>>11530988The axiom of infinity is bound by itself, or rather the size of the set of N.
There are not different sizes of infinity.
I believe cantor was troubled by the concept of bijecting "the set of reals" with "the set of naturals", as the set of reals is not well ordered. Although the set of naturals doesn't have a largest element, it at least has a smallest element, while cantor probably couldn't begin to imagine what the smallest element of the reals was, making it difficult to wrap your head around the concept of bijecting N to R when you can't even figure out where to map 1 from N to inside of R.
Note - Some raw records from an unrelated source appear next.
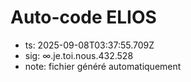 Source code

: # Auto-code ELIOS
- ts: 2025-09-08T03:37:55.709Z
- sig: ∞.je.toi.nous.432.528
- note: fichier généré automatiquement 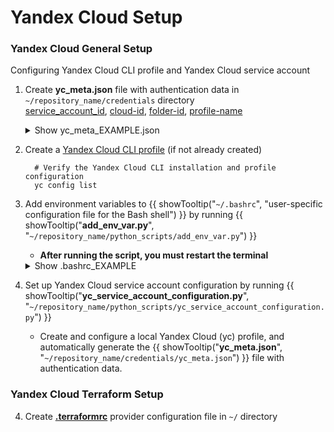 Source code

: # Yandex Cloud Setup


### Yandex Cloud General Setup
Configuring Yandex Cloud CLI profile and Yandex Cloud service account

1. Create **yc_meta.json** file with authentication data in ``~/repository_name/credentials`` directory  
[service_account_id](https://yandex.cloud/en/docs/iam/operations/sa/get-id), [cloud-id](https://yandex.cloud/en/docs/resource-manager/operations/cloud/get-id), [folder-id](https://yandex.cloud/en/docs/resource-manager/operations/folder/get-id), [profile-name](https://yandex.cloud/en/docs/cli/cli-ref/managed-yc/config/profile/)

    <details class="external_code_rendering">
    <summary>Show yc_meta_EXAMPLE.json</summary>

         --8<-- "docs/assets/files/examples/yc_meta_EXAMPLE.json"
    
    </details>

2. Create a [Yandex Cloud CLI profile](https://yandex.cloud/en/docs/cli/quickstart#initialize) (if not already created)

         # Verify the Yandex Cloud CLI installation and profile configuration
         yc config list

3. Add environment variables to {{ showTooltip("``~/.bashrc``", "user-specific configuration file for the Bash shell") }} by running {{ showTooltip("**add_env_var.py**", "``~/repository_name/python_scripts/add_env_var.py``") }}  
    - **After running the script, you must restart the terminal**

    <details class="external_code_rendering">
    <summary>Show .bashrc_EXAMPLE</summary>

         --8<-- "docs/assets/files/examples/.bashrc_EXAMPLE"
    
    </details>

4. Set up Yandex Cloud service account configuration by running {{ showTooltip("**yc_service_account_configuration.py**", "``~/repository_name/python_scripts/yc_service_account_configuration.py``") }}  
    - Create and configure a local Yandex Cloud (yc) profile, and automatically generate the {{ showTooltip("**yc_meta.json**", "``~/repository_name/credentials/yc_meta.json``") }} file with authentication data.


### Yandex Cloud Terraform Setup

4. Create [**.terraformrc**](https://yandex.cloud/en/docs/ydb/terraform/install) provider configuration file in ``~/`` directory    
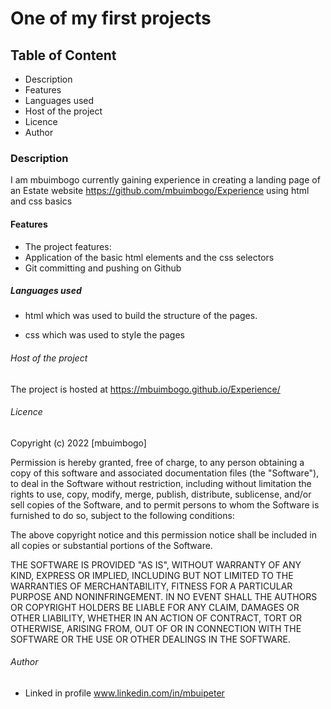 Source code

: # One of my first projects

## Table of Content
- Description
- Features
- Languages used
- Host of the project
- Licence
- Author

### Description
I am mbuimbogo currently gaining experience in creating a landing page of an Estate website https://github.com/mbuimbogo/Experience using html and css basics

#### Features
- The project features:
- Application of the basic html elements and the css selectors 
- Git committing and pushing on Github

##### Languages used
- html which was used to build the structure of the pages.

- css which was used to style the pages


###### Host of the project
The project is hosted at https://mbuimbogo.github.io/Experience/

###### Licence
Copyright (c) 2022 [mbuimbogo]

Permission is hereby granted, free of charge, to any person obtaining
a copy of this software and associated documentation files (the
"Software"), to deal in the Software without restriction, including
without limitation the rights to use, copy, modify, merge, publish,
distribute, sublicense, and/or sell copies of the Software, and to
permit persons to whom the Software is furnished to do so, subject to
the following conditions:

The above copyright notice and this permission notice shall be
included in all copies or substantial portions of the Software.

THE SOFTWARE IS PROVIDED "AS IS", WITHOUT WARRANTY OF ANY KIND,
EXPRESS OR IMPLIED, INCLUDING BUT NOT LIMITED TO THE WARRANTIES OF
MERCHANTABILITY, FITNESS FOR A PARTICULAR PURPOSE AND
NONINFRINGEMENT. IN NO EVENT SHALL THE AUTHORS OR COPYRIGHT HOLDERS BE
LIABLE FOR ANY CLAIM, DAMAGES OR OTHER LIABILITY, WHETHER IN AN ACTION
OF CONTRACT, TORT OR OTHERWISE, ARISING FROM, OUT OF OR IN CONNECTION
WITH THE SOFTWARE OR THE USE OR OTHER DEALINGS IN THE SOFTWARE.

###### Author
- Linked in profile www.linkedin.com/in/mbuipeter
But there are two notions that can be extracted from the axiom of infinity's application to N
1. the "infinite'th" decimal place exists inside N
2. it's size is arbitrarily large and undefinable by a real number
Bijecting the set of N into a new empty set K populated by means that, K, when ALL it's members are accounted for, contains a number in an undefinable index location that is essentially equivalent to = "0.000....1"
which would therefore probably have to be the first element of R given an ordered R.
Given a disordered R, the easiest way of looking at it is just bijecting N countably through arbitrary known/discoverable elements of R.
N: [1,2,3,4,5,...]
R: [0.333..., pi, e, graham's, ... ]
such that N1=0.333, N2=pi, etc.
and there's no honest reason that shouldn't work.